#### [PROVIDED INFORMATION]
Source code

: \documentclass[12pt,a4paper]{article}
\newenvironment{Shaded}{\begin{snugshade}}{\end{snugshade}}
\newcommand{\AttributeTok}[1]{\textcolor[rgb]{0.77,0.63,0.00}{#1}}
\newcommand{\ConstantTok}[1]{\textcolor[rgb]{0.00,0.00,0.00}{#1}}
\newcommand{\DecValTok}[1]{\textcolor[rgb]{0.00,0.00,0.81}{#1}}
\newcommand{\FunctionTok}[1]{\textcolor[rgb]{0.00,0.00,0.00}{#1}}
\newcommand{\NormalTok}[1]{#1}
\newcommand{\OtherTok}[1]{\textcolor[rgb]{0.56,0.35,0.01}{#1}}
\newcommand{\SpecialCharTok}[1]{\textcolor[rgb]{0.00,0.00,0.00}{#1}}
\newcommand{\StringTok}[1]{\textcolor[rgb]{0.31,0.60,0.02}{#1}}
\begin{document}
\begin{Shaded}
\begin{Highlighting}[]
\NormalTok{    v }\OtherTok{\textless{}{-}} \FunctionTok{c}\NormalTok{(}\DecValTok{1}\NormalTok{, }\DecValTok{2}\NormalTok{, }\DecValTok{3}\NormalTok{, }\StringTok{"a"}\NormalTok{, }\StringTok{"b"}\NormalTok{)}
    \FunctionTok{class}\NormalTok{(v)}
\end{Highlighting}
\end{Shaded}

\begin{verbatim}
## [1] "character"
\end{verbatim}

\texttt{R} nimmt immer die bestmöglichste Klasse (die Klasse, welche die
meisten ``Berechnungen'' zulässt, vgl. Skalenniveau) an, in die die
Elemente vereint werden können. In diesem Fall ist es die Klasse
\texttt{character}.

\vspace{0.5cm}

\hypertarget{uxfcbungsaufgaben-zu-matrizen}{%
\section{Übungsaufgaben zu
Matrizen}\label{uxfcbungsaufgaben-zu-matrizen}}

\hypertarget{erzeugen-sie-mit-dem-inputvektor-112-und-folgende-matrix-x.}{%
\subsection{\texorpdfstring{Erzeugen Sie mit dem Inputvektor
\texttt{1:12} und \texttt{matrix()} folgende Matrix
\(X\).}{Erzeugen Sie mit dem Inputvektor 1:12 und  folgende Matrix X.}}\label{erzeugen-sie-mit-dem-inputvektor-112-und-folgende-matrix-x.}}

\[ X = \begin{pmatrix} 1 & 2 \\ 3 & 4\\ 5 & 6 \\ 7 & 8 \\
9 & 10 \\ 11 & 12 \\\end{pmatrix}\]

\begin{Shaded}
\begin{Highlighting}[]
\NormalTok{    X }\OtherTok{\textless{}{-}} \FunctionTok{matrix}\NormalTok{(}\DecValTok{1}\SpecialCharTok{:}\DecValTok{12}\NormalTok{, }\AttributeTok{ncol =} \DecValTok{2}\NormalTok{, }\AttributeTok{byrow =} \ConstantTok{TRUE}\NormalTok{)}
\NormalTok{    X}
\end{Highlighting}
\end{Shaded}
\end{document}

#### [EXERCISE]
Work out how many lines in the material above hold the word "pmatrix"; answer with the number only.

#### [REPLY]
2